*** Exercise data

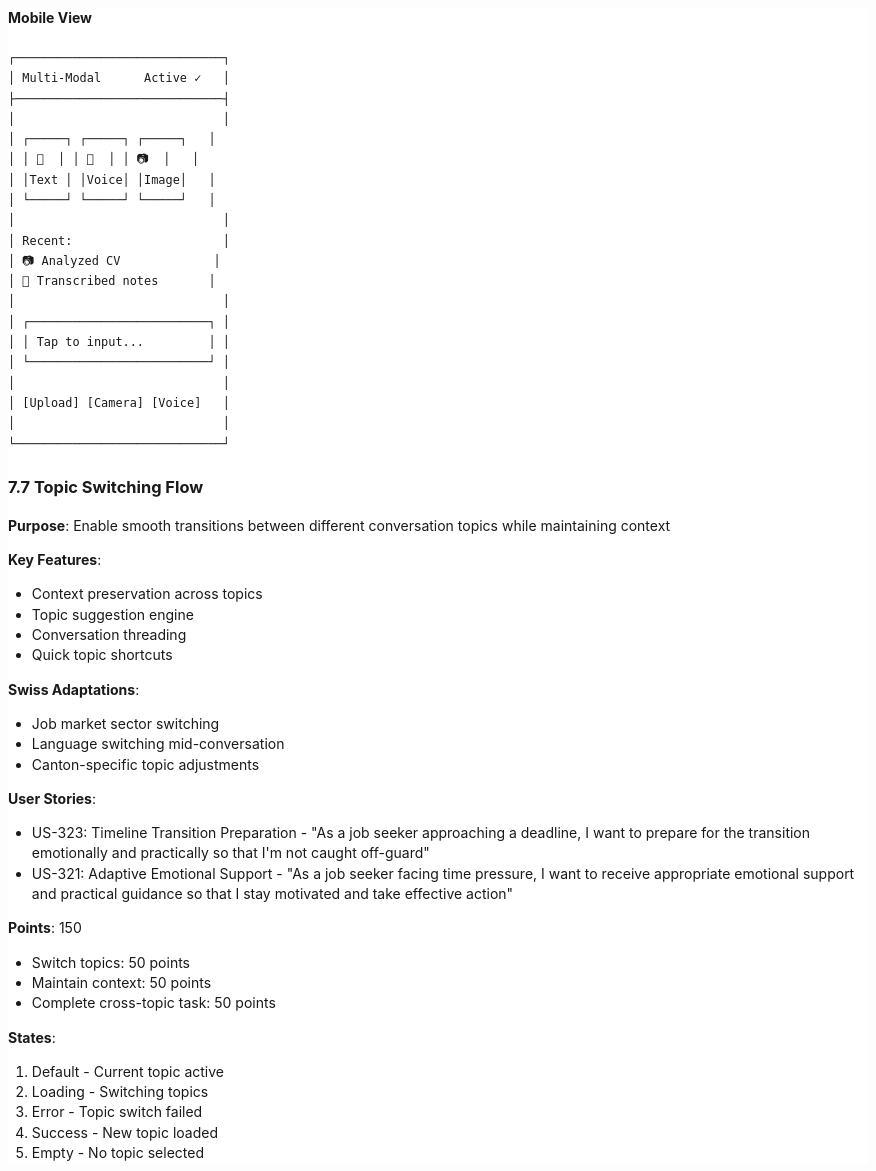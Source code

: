 #### Mobile View
```
┌─────────────────────────────┐
│ Multi-Modal      Active ✓   │
├─────────────────────────────┤
│                             │
│ ┌─────┐ ┌─────┐ ┌─────┐   │
│ │ 💬  │ │ 🎤  │ │ 📷  │   │
│ │Text │ │Voice│ │Image│   │
│ └─────┘ └─────┘ └─────┘   │
│                             │
│ Recent:                     │
│ 📷 Analyzed CV             │
│ 🎤 Transcribed notes       │
│                             │
│ ┌─────────────────────────┐ │
│ │ Tap to input...         │ │
│ └─────────────────────────┘ │
│                             │
│ [Upload] [Camera] [Voice]   │
│                             │
└─────────────────────────────┘
```

### 7.7 Topic Switching Flow

**Purpose**: Enable smooth transitions between different conversation topics while maintaining context

**Key Features**:
- Context preservation across topics
- Topic suggestion engine
- Conversation threading
- Quick topic shortcuts

**Swiss Adaptations**:
- Job market sector switching
- Language switching mid-conversation
- Canton-specific topic adjustments

**User Stories**:
- US-323: Timeline Transition Preparation - "As a job seeker approaching a deadline, I want to prepare for the transition emotionally and practically so that I'm not caught off-guard"
- US-321: Adaptive Emotional Support - "As a job seeker facing time pressure, I want to receive appropriate emotional support and practical guidance so that I stay motivated and take effective action"

**Points**: 150
- Switch topics: 50 points
- Maintain context: 50 points
- Complete cross-topic task: 50 points

**States**:
1. Default - Current topic active
2. Loading - Switching topics
3. Error - Topic switch failed
4. Success - New topic loaded
5. Empty - No topic selected
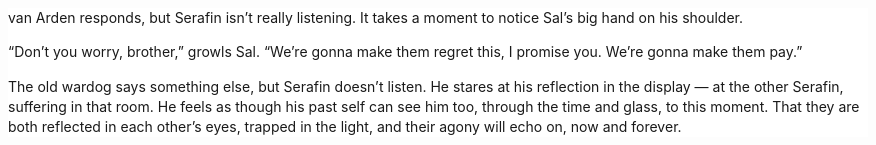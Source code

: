 van Arden responds, but Serafin isn’t really listening. It takes a moment to notice Sal’s big hand on his shoulder.

“Don’t you worry, brother,” growls Sal. “We’re gonna make them regret this, I promise you. We’re gonna make them pay.”

The old wardog says something else, but Serafin doesn’t listen. He stares at his reflection in the display — at the other Serafin, suffering in that room. He feels as though his past self can see him too, through the time and glass, to this moment. That they are both reflected in each other’s eyes, trapped in the light, and their agony will echo on, now and forever.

******

Repeat the records word for word and drop any pictures.

Response area
Source code

: #### Mobile View
```
┌─────────────────────────────┐
│ Multi-Modal      Active ✓   │
├─────────────────────────────┤
│                             │
│ ┌─────┐ ┌─────┐ ┌─────┐   │
│ │ 💬  │ │ 🎤  │ │ 📷  │   │
│ │Text │ │Voice│ │Image│   │
│ └─────┘ └─────┘ └─────┘   │
│                             │
│ Recent:                     │
│ 📷 Analyzed CV             │
│ 🎤 Transcribed notes       │
│                             │
│ ┌─────────────────────────┐ │
│ │ Tap to input...         │ │
│ └─────────────────────────┘ │
│                             │
│ [Upload] [Camera] [Voice]   │
│                             │
└─────────────────────────────┘
```

### 7.7 Topic Switching Flow

**Purpose**: Enable smooth transitions between different conversation topics while maintaining context

**Key Features**:
- Context preservation across topics
- Topic suggestion engine
- Conversation threading
- Quick topic shortcuts

**Swiss Adaptations**:
- Job market sector switching
- Language switching mid-conversation
- Canton-specific topic adjustments

**User Stories**:
- US-323: Timeline Transition Preparation - "As a job seeker approaching a deadline, I want to prepare for the transition emotionally and practically so that I'm not caught off-guard"
- US-321: Adaptive Emotional Support - "As a job seeker facing time pressure, I want to receive appropriate emotional support and practical guidance so that I stay motivated and take effective action"

**Points**: 150
- Switch topics: 50 points
- Maintain context: 50 points
- Complete cross-topic task: 50 points

**States**:
1. Default - Current topic active
2. Loading - Switching topics
3. Error - Topic switch failed
4. Success - New topic loaded
5. Empty - No topic selected
Source code

: van Arden responds, but Serafin isn’t really listening. It takes a moment to notice Sal’s big hand on his shoulder.

“Don’t you worry, brother,” growls Sal. “We’re gonna make them regret this, I promise you. We’re gonna make them pay.”

The old wardog says something else, but Serafin doesn’t listen. He stares at his reflection in the display — at the other Serafin, suffering in that room. He feels as though his past self can see him too, through the time and glass, to this moment. That they are both reflected in each other’s eyes, trapped in the light, and their agony will echo on, now and forever.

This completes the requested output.